PROBLEM TO SOLVE: Among the entries, which lines carry the string "peruutettu"? Copy every one.

RECORDS SUPPLIED:
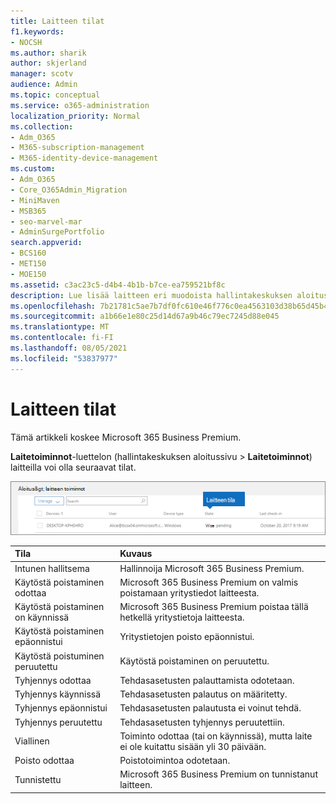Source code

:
 ```yaml
---
title: Laitteen tilat
f1.keywords:
- NOCSH
ms.author: sharik
author: skjerland
manager: scotv
audience: Admin
ms.topic: conceptual
ms.service: o365-administration
localization_priority: Normal
ms.collection:
- Adm_O365
- M365-subscription-management
- M365-identity-device-management
ms.custom:
- Adm_O365
- Core_O365Admin_Migration
- MiniMaven
- MSB365
- seo-marvel-mar
- AdminSurgePortfolio
search.appverid:
- BCS160
- MET150
- MOE150
ms.assetid: c3ac23c5-d4b4-4b1b-b7ce-ea759521bf8c
description: Lue lisää laitteen eri muodoista hallintakeskuksen aloitussivun Laitetoiminnot-luettelosta Microsoft 365 for Businessissa.
ms.openlocfilehash: 7b21781c5ae7b7df0fc610e46f776c0ea4563103d38b65d45b437c951426ea5b
ms.sourcegitcommit: a1b66e1e80c25d14d67a9b46c79ec7245d88e045
ms.translationtype: MT
ms.contentlocale: fi-FI
ms.lasthandoff: 08/05/2021
ms.locfileid: "53837977"
---
```

# <a name="device-states"></a>Laitteen tilat

Tämä artikkeli koskee Microsoft 365 Business Premium.

**Laitetoiminnot**-luettelon (hallintakeskuksen aloitussivu \> **Laitetoiminnot**) laitteilla voi olla seuraavat tilat.
  
![In the Device actions list, you can see the Devices states.](../media/a621c47e-45d9-4e1a-beb9-c03254d40c1d.png)
  
|**Tila**|**Kuvaus**|
|:-----|:-----|
|Intunen hallitsema  <br/> |Hallinnoija Microsoft 365 Business Premium.  <br/> |
|Käytöstä poistaminen odottaa  <br/> |Microsoft 365 Business Premium on valmis poistamaan yritystiedot laitteesta.  <br/> |
|Käytöstä poistaminen on käynnissä  <br/> |Microsoft 365 Business Premium poistaa tällä hetkellä yritystietoja laitteesta.  <br/> |
|Käytöstä poistaminen epäonnistui  <br/> | Yritystietojen poisto epäonnistui.  <br/> |
|Käytöstä poistuminen peruutettu  <br/> |Käytöstä poistaminen on peruutettu.  <br/> |
|Tyhjennys odottaa  <br/> |Tehdasasetusten palauttamista odotetaan.  <br/> |
|Tyhjennys käynnissä  <br/> |Tehdasasetusten palautus on määritetty.  <br/> |
|Tyhjennys epäonnistui  <br/> |Tehdasasetusten palautusta ei voinut tehdä.  <br/> |
|Tyhjennys peruutettu  <br/> |Tehdasasetusten tyhjennys peruutettiin.  <br/> |
|Viallinen  <br/> |Toiminto odottaa (tai on käynnissä), mutta laite ei ole kuitattu sisään yli 30 päivään.  <br/> |
|Poisto odottaa  <br/> |Poistotoimintoa odotetaan.  <br/> |
|Tunnistettu  <br/> |Microsoft 365 Business Premium on tunnistanut laitteen.  <br/> |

RESULT OF THIS EXERCISE:
|Käytöstä poistuminen peruutettu  <br/> |Käytöstä poistaminen on peruutettu.  <br/> |
|Tyhjennys peruutettu  <br/> |Tehdasasetusten tyhjennys peruutettiin.  <br/> |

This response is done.